What is required:
Repeat exactly each line of the material, starting from the line that contains "article as economic" and finishing with the final line.

Entries provided:
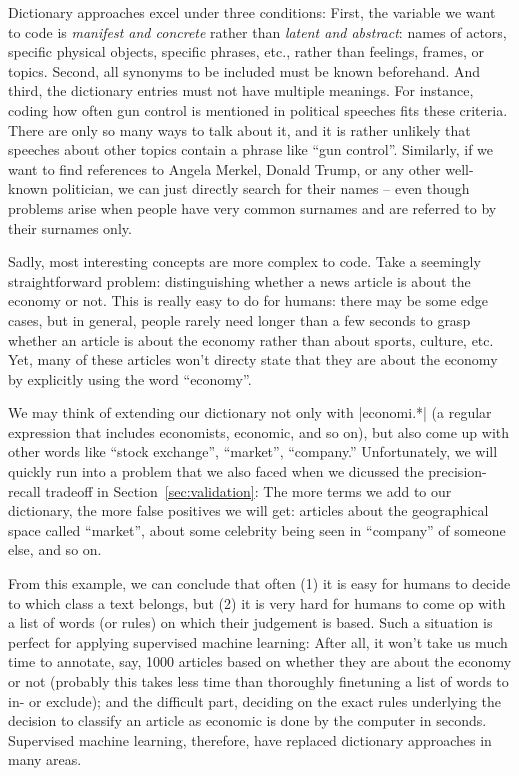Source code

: Dictionary approaches excel under three conditions: First, the
variable we want to code is \emph{manifest and concrete} rather than
\emph{latent and abstract}: names of actors, specific physical
objects, specific phrases, etc., rather than feelings, frames, or
topics. Second, all synonyms to be included must be known
beforehand. And third, the dictionary entries must not have multiple
meanings.
For instance, coding how often gun control is mentioned in political
speeches fits these criteria. There are only so many ways to talk
about it, and it is rather unlikely that speeches about other topics
contain a phrase like ``gun control''. Similarly, if we want to find
references to Angela Merkel, Donald Trump, or any other well-known
politician, we can just directly search for their names -- even though
problems arise when people have very common surnames and are referred
to by their surnames only.

Sadly, most interesting concepts are more complex to code. Take a
seemingly straightforward problem: distinguishing whether a news
article is about the economy or not. This is really easy to do for
humans: there may be some edge cases, but in general, people rarely
need longer than a few seconds to grasp whether an article is about the
economy rather than about sports, culture, etc. Yet, many of these
articles won't directy state that they are about the economy by
explicitly using the word ``economy''.

We may think of extending our dictionary not only with |economi.*| (a
regular expression that includes economists, economic, and so on), but
also come up with other words like ``stock exchange'', ``market'',
``company.'' Unfortunately, we will quickly run into a problem that we also
faced when we dicussed the precision-recall tradeoff in
Section~\ref{sec:validation}: The more terms we add to our
dictionary, the more false positives we will get: articles about
the geographical space called ``market'', about some celebrity being seen
in ``company'' of someone else, and so on.

From this example, we can conclude that often (1) it is easy for
humans to decide to which class a text belongs, but (2) it is very
hard for humans to come op with a list of words (or rules) on which
their judgement is based.  Such a situation is perfect for applying
supervised machine learning: After all, it won't take us much time to
annotate, say, 1000 articles based on whether they are about the
economy or not (probably this takes less time than thoroughly
finetuning a list of words to in- or exclude); and the difficult part,
deciding on the exact rules underlying the decision to classify an
article as economic is done by the computer in seconds. Supervised
machine learning, therefore, have replaced dictionary approaches in
many areas.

Response to the exercise:
article as economic is done by the computer in seconds. Supervised
machine learning, therefore, have replaced dictionary approaches in
many areas.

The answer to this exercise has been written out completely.